■ WORK INSTRUCTION
Report all lines from the entries below in which "market" appears.

■ EXERCISE DATA
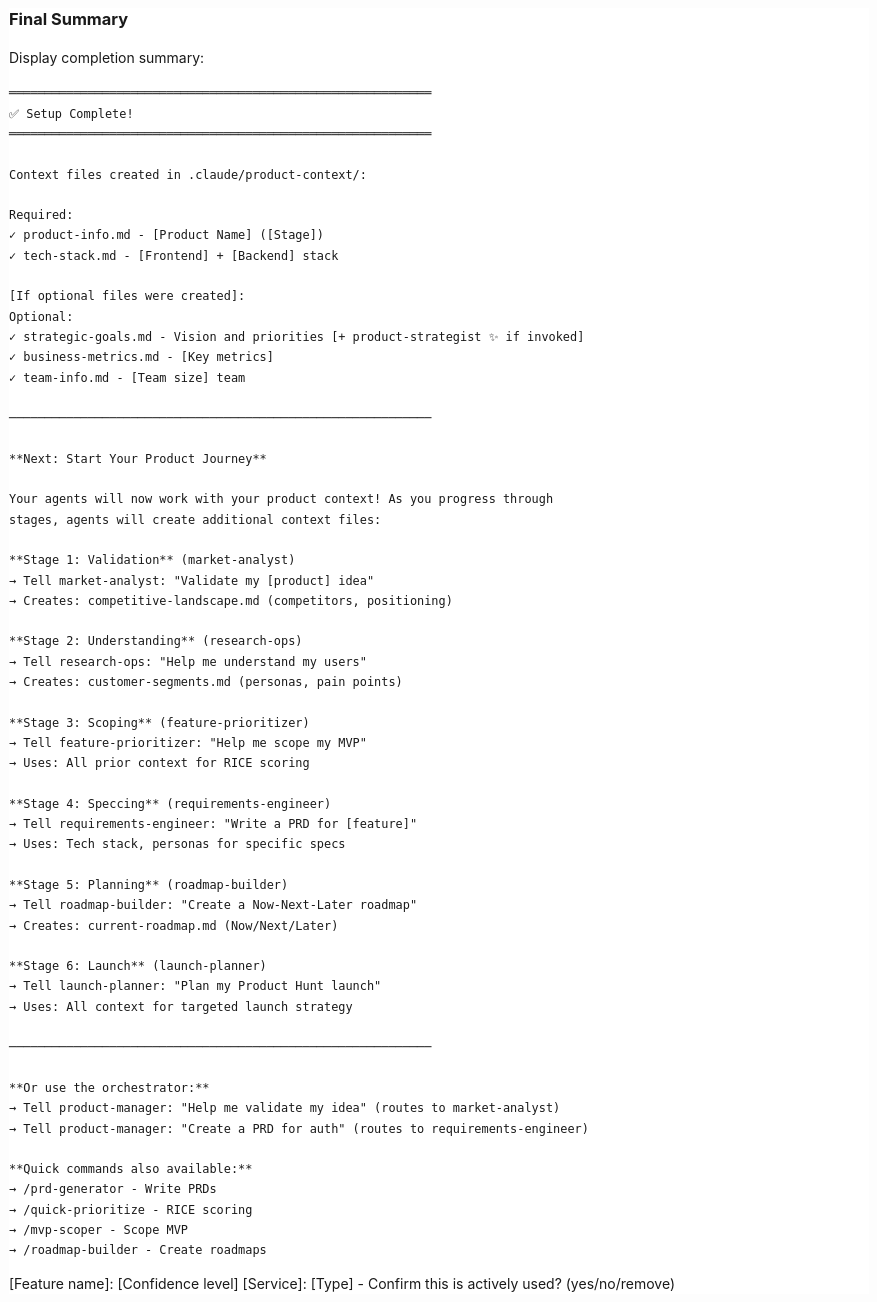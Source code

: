 
### Final Summary

Display completion summary:

```
═══════════════════════════════════════════════════════════
✅ Setup Complete!
═══════════════════════════════════════════════════════════

Context files created in .claude/product-context/:

Required:
✓ product-info.md - [Product Name] ([Stage])
✓ tech-stack.md - [Frontend] + [Backend] stack

[If optional files were created]:
Optional:
✓ strategic-goals.md - Vision and priorities [+ product-strategist ✨ if invoked]
✓ business-metrics.md - [Key metrics]
✓ team-info.md - [Team size] team

───────────────────────────────────────────────────────────

**Next: Start Your Product Journey**

Your agents will now work with your product context! As you progress through
stages, agents will create additional context files:

**Stage 1: Validation** (market-analyst)
→ Tell market-analyst: "Validate my [product] idea"
→ Creates: competitive-landscape.md (competitors, positioning)

**Stage 2: Understanding** (research-ops)
→ Tell research-ops: "Help me understand my users"
→ Creates: customer-segments.md (personas, pain points)

**Stage 3: Scoping** (feature-prioritizer)
→ Tell feature-prioritizer: "Help me scope my MVP"
→ Uses: All prior context for RICE scoring

**Stage 4: Speccing** (requirements-engineer)
→ Tell requirements-engineer: "Write a PRD for [feature]"
→ Uses: Tech stack, personas for specific specs

**Stage 5: Planning** (roadmap-builder)
→ Tell roadmap-builder: "Create a Now-Next-Later roadmap"
→ Creates: current-roadmap.md (Now/Next/Later)

**Stage 6: Launch** (launch-planner)
→ Tell launch-planner: "Plan my Product Hunt launch"
→ Uses: All context for targeted launch strategy

───────────────────────────────────────────────────────────

**Or use the orchestrator:**
→ Tell product-manager: "Help me validate my idea" (routes to market-analyst)
→ Tell product-manager: "Create a PRD for auth" (routes to requirements-engineer)

**Quick commands also available:**
→ /prd-generator - Write PRDs
→ /quick-prioritize - RICE scoring
→ /mvp-scoper - Scope MVP
→ /roadmap-builder - Create roadmaps
```

[Feature name]: [Confidence level]
[Service]: [Type] - Confirm this is actively used? (yes/no/remove)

■ SOLUTION
**Stage 1: Validation** (market-analyst)
→ Tell market-analyst: "Validate my [product] idea"
→ Tell product-manager: "Help me validate my idea" (routes to market-analyst)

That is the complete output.